第16章 危机

单绥之原本对崔令颜仅仅凭那一句问候就听出谢舒迟要找她这件事表示怀疑,但闹了半天,还是不情不愿地放她去了。

崔令颜站在树下,百无聊赖,垂眸细数着飘零的落叶。

一片,两片。

数到第五十八片时,一只朴素的布鞋轻轻踩在那片枯叶上,发出细微的脆响。

“久等了,崔施主。”谢舒迟唇边漾开温润的笑意,眼睑下淡淡青影,俊俏的脸在初秋的微光下,呈现出一种近乎透明的、不健康的苍白。

“好久不见,”崔令颜坦诚道,“方才在寺门前,我险些没能认出你来。”

崔令颜刚开始确实没认出他来。

谢舒迟原站在大殿门旁,那份迥异于众僧的清隽气让崔令颜第一眼便注意到了。起初只觉得有些眼熟,脑中却怎么也翻不出“谢舒迟”这个名字。

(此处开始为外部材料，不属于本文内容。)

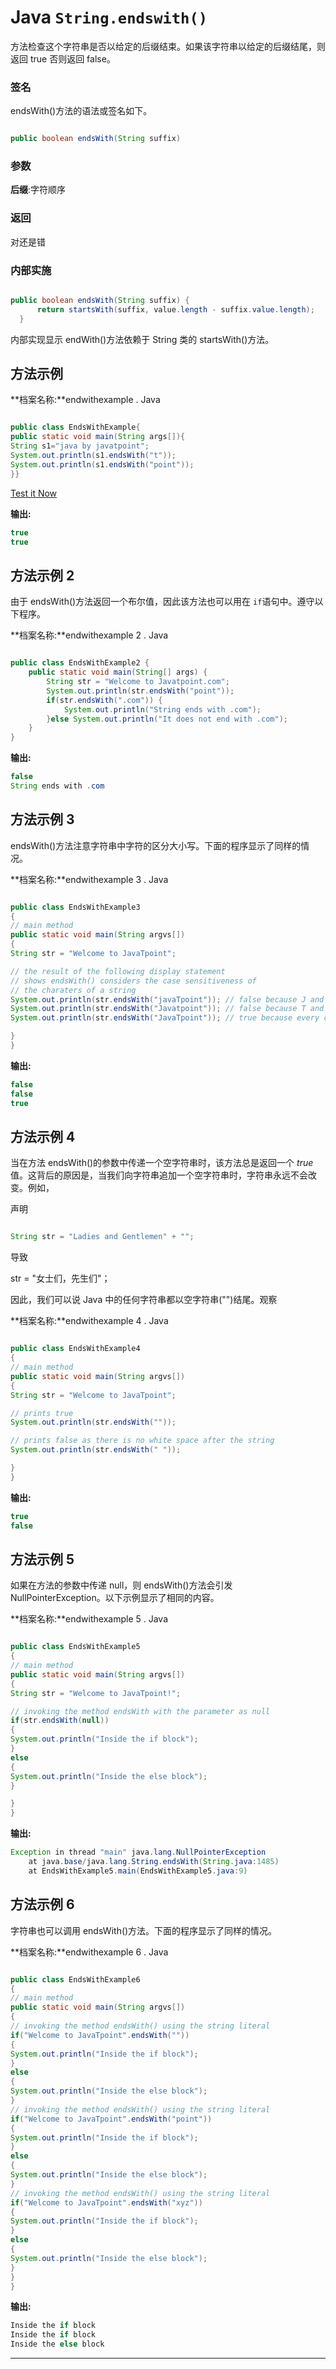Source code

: # Java `String.endswith()`



方法检查这个字符串是否以给定的后缀结束。如果该字符串以给定的后缀结尾，则返回 true 否则返回 false。

### 签名

endsWith()方法的语法或签名如下。

```java

public boolean endsWith(String suffix) 

```

### 参数

**后缀**:字符顺序

### 返回

对还是错

### 内部实施

```java

public boolean endsWith(String suffix) {  
      return startsWith(suffix, value.length - suffix.value.length);  
  }  

```

内部实现显示 endWith()方法依赖于 String 类的 startsWith()方法。

## 方法示例

**档案名称:**endwithexample . Java

```java

public class EndsWithExample{
public static void main(String args[]){
String s1="java by javatpoint";
System.out.println(s1.endsWith("t"));
System.out.println(s1.endsWith("point"));
}}

```

[Test it Now](https://compiler.javatpoint.com/opr/test.jsp?filename=EndsWithExample)

**输出:**

```java
true
true

```

## 方法示例 2

由于 endsWith()方法返回一个布尔值，因此该方法也可以用在 `if`语句中。遵守以下程序。

**档案名称:**endwithexample 2 . Java

```java

public class EndsWithExample2 {
	public static void main(String[] args) {
		String str = "Welcome to Javatpoint.com";
		System.out.println(str.endsWith("point"));
		if(str.endsWith(".com")) {
			System.out.println("String ends with .com");
		}else System.out.println("It does not end with .com");
	}
}

```

**输出:**

```java
false
String ends with .com

```

## 方法示例 3

endsWith()方法注意字符串中字符的区分大小写。下面的程序显示了同样的情况。

**档案名称:**endwithexample 3 . Java

```java

public class EndsWithExample3 
{  
// main method
public static void main(String argvs[]) 
{
String str = "Welcome to JavaTpoint";

// the result of the following display statement
// shows endsWith() considers the case sensitiveness of 
// the charaters of a string
System.out.println(str.endsWith("javaTpoint")); // false because J and j are different
System.out.println(str.endsWith("Javatpoint")); // false because T and t are different
System.out.println(str.endsWith("JavaTpoint")); // true because every character is same

}
}

```

**输出:**

```java
false
false
true

```

## 方法示例 4

当在方法 endsWith()的参数中传递一个空字符串时，该方法总是返回一个 *true* 值。这背后的原因是，当我们向字符串追加一个空字符串时，字符串永远不会改变。例如，

声明

```java

String str = "Ladies and Gentlemen" + ""; 

```

导致

str = "女士们，先生们"；

因此，我们可以说 Java 中的任何字符串都以空字符串("")结尾。观察

**档案名称:**endwithexample 4 . Java

```java

public class EndsWithExample4
{  
// main method
public static void main(String argvs[]) 
{
String str = "Welcome to JavaTpoint";

// prints true
System.out.println(str.endsWith(""));

// prints false as there is no white space after the string
System.out.println(str.endsWith(" "));

}
}

```

**输出:**

```java
true
false

```

## 方法示例 5

如果在方法的参数中传递 null，则 endsWith()方法会引发 NullPointerException。以下示例显示了相同的内容。

**档案名称:**endwithexample 5 . Java

```java

public class EndsWithExample5
{
// main method
public static void main(String argvs[])
{
String str = "Welcome to JavaTpoint!";

// invoking the method endsWith with the parameter as null
if(str.endsWith(null))
{
System.out.println("Inside the if block");
}
else
{
System.out.println("Inside the else block");
}

}
}

```

**输出:**

```java
Exception in thread "main" java.lang.NullPointerException
	at java.base/java.lang.String.endsWith(String.java:1485)
	at EndsWithExample5.main(EndsWithExample5.java:9)

```

## 方法示例 6

字符串也可以调用 endsWith()方法。下面的程序显示了同样的情况。

**档案名称:**endwithexample 6 . Java

```java

public class EndsWithExample6
{
// main method
public static void main(String argvs[])
{
// invoking the method endsWith() using the string literal
if("Welcome to JavaTpoint".endsWith(""))
{
System.out.println("Inside the if block");
}
else
{
System.out.println("Inside the else block");
}
// invoking the method endsWith() using the string literal
if("Welcome to JavaTpoint".endsWith("point"))
{
System.out.println("Inside the if block");
}
else
{
System.out.println("Inside the else block");
}
// invoking the method endsWith() using the string literal
if("Welcome to JavaTpoint".endsWith("xyz"))
{
System.out.println("Inside the if block");
}
else
{
System.out.println("Inside the else block");
}
}
}

```

**输出:**

```java
Inside the if block
Inside the if block
Inside the else block

```

* * *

幼年的谢舒迟脸色比面前这个更为惨淡,那时近乎是死灰色的苍白,薄薄的皮肤下,青蓝色的血管脉络清晰可见,整日缠绵病榻,周身萦绕着挥之不去的浓重汤药味,声音弱弱的,仿佛随时会消散在风里。

崔令颜每每寄宿谢家,就喜欢拿他当药人,想试试叔父教的那些半懂不懂的药理。

自然,最后都免不了叔父的一顿训斥,说累了便打发她去当谢舒迟的“树洞”,陪人解闷。

崔令颜又不喜欢说话,常常是搬个小杌子坐在床边,一坐便是一整天。反倒是谢舒迟这个病人,小嘴总是叽叽喳喳个不停,像是想把这辈子的天都聊完。

“我倒是一眼便认出施主你了,跟幼时一模一样,丝毫未变。”谢舒迟的笑意加深了些,眼眸温润,“只是……不曾想,再相见时,施主已为人妇了。”